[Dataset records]
|---|

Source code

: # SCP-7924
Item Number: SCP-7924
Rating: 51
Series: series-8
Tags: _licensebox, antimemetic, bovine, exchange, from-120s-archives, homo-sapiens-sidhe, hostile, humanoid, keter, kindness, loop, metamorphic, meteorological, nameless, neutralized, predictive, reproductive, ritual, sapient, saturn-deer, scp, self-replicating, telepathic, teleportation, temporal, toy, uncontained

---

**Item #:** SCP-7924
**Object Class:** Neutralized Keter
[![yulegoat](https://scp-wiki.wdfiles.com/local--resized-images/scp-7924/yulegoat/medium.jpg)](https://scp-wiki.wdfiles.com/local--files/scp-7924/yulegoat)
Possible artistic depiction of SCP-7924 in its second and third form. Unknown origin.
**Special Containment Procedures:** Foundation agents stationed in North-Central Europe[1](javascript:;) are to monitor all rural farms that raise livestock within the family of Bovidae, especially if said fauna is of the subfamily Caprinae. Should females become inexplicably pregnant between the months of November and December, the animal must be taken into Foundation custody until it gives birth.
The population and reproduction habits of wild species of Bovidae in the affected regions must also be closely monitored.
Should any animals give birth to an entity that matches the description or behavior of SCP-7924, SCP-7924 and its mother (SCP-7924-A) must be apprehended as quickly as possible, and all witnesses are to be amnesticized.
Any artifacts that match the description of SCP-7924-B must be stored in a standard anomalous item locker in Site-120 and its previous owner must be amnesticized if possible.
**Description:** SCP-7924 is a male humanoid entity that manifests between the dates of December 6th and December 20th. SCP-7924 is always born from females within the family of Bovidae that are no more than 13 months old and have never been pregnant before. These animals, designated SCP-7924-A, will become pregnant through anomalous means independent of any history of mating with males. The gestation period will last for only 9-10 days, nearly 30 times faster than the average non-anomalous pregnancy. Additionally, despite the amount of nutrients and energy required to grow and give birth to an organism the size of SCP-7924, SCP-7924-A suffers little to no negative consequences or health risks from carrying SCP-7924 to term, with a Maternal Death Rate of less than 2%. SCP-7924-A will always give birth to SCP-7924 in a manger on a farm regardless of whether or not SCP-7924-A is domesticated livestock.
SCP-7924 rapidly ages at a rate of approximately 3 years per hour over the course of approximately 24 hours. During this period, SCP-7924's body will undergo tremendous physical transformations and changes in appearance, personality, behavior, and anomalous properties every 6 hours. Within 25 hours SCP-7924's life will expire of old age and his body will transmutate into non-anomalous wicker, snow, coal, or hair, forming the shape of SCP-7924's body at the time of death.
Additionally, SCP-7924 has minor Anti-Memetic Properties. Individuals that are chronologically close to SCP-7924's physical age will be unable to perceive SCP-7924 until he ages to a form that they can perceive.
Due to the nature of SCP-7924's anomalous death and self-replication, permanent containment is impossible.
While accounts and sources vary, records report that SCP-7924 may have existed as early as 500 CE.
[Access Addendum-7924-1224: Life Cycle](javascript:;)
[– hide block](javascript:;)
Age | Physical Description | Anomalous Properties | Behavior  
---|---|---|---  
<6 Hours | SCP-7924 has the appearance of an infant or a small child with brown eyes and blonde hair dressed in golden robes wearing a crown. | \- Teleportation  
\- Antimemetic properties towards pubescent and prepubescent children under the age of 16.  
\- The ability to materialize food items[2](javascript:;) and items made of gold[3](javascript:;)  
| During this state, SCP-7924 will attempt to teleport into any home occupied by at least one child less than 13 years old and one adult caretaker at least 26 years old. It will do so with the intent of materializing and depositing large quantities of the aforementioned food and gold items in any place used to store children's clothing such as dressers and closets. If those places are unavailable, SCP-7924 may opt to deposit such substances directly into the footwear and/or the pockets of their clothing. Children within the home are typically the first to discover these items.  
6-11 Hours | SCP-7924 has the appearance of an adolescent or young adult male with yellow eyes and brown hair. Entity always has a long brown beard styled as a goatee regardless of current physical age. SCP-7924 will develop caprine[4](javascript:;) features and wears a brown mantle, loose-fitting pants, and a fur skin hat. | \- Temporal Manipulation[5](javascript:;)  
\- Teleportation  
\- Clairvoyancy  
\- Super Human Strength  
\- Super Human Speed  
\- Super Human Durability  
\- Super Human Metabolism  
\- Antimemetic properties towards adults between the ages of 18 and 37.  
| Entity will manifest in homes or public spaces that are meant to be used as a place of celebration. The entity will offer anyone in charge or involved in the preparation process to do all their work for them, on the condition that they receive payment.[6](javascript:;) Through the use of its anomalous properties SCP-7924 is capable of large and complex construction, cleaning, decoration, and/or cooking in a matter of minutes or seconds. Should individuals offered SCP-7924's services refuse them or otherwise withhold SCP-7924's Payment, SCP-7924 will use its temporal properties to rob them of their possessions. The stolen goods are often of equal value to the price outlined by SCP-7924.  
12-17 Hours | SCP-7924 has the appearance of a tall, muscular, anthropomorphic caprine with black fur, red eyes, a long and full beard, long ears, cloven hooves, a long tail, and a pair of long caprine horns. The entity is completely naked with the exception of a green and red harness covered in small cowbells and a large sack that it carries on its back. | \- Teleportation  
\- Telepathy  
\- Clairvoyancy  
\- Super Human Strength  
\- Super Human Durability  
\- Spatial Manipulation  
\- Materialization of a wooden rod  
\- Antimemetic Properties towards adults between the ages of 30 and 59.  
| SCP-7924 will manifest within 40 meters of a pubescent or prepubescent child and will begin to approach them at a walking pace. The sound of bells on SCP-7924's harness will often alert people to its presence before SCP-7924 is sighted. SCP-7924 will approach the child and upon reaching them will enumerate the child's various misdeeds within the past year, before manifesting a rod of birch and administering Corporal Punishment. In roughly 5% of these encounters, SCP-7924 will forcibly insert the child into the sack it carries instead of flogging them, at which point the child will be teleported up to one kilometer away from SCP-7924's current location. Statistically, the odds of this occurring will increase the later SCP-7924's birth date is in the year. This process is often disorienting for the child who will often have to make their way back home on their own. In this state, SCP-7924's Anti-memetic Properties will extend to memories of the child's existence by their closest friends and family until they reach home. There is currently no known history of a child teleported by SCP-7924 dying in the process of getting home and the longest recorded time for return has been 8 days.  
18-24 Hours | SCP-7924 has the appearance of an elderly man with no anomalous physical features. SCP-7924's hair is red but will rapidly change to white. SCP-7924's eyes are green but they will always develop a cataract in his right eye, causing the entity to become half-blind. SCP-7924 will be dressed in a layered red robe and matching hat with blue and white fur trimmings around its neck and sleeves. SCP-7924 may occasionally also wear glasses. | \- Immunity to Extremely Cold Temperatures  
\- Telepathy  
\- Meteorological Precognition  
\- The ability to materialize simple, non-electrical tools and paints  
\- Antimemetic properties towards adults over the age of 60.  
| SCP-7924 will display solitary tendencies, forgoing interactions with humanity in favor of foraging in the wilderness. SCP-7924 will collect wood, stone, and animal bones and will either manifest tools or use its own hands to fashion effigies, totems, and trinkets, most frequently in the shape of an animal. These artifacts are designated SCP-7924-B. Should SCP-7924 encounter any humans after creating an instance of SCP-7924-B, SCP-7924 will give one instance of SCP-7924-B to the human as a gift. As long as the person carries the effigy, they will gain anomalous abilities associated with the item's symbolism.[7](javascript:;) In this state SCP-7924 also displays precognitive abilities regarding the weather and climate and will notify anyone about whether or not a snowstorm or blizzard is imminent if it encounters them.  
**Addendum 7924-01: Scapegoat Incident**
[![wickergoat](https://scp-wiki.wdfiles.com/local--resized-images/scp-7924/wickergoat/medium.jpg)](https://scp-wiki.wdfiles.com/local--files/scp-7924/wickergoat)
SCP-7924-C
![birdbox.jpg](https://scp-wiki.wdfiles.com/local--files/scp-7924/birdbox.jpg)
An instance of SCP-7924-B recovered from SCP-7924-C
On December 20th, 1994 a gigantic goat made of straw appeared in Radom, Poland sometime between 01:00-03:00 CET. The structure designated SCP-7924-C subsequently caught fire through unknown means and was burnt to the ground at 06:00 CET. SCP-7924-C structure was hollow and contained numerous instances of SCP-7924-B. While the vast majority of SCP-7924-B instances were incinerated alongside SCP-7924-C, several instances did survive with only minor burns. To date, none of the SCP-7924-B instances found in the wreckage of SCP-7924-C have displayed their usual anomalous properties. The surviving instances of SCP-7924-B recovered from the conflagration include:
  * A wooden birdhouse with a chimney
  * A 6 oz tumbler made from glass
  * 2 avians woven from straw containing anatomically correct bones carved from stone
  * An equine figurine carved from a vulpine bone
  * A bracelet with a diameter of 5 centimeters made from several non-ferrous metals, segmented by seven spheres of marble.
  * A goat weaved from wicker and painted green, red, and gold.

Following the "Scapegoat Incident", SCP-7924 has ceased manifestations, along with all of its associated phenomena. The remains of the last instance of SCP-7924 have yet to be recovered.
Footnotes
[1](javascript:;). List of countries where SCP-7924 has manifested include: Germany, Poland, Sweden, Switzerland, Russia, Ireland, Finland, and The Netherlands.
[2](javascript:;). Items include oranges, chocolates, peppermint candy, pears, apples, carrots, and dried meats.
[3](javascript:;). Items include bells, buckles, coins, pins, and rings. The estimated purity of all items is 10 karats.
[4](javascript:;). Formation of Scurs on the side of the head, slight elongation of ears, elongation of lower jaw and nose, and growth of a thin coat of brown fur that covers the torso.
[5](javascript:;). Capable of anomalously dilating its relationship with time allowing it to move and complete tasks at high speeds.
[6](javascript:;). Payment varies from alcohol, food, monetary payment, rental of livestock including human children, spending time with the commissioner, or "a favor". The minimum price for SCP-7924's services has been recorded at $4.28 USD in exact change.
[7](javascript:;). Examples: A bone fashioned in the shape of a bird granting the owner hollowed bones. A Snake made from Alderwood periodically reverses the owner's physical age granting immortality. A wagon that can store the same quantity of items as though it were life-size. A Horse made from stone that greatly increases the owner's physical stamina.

|---|

■ **Problem to work on**: Set down verbatim only the lines between the start of the data above and the line with "Any artifacts that", both boundaries included.

■ **Task solution**:
Source code

: # SCP-7924
Item Number: SCP-7924
Rating: 51
Series: series-8
Tags: _licensebox, antimemetic, bovine, exchange, from-120s-archives, homo-sapiens-sidhe, hostile, humanoid, keter, kindness, loop, metamorphic, meteorological, nameless, neutralized, predictive, reproductive, ritual, sapient, saturn-deer, scp, self-replicating, telepathic, teleportation, temporal, toy, uncontained

---

**Item #:** SCP-7924
**Object Class:** Neutralized Keter
[![yulegoat](https://scp-wiki.wdfiles.com/local--resized-images/scp-7924/yulegoat/medium.jpg)](https://scp-wiki.wdfiles.com/local--files/scp-7924/yulegoat)
Possible artistic depiction of SCP-7924 in its second and third form. Unknown origin.
**Special Containment Procedures:** Foundation agents stationed in North-Central Europe[1](javascript:;) are to monitor all rural farms that raise livestock within the family of Bovidae, especially if said fauna is of the subfamily Caprinae. Should females become inexplicably pregnant between the months of November and December, the animal must be taken into Foundation custody until it gives birth.
The population and reproduction habits of wild species of Bovidae in the affected regions must also be closely monitored.
Should any animals give birth to an entity that matches the description or behavior of SCP-7924, SCP-7924 and its mother (SCP-7924-A) must be apprehended as quickly as possible, and all witnesses are to be amnesticized.
Any artifacts that match the description of SCP-7924-B must be stored in a standard anomalous item locker in Site-120 and its previous owner must be amnesticized if possible.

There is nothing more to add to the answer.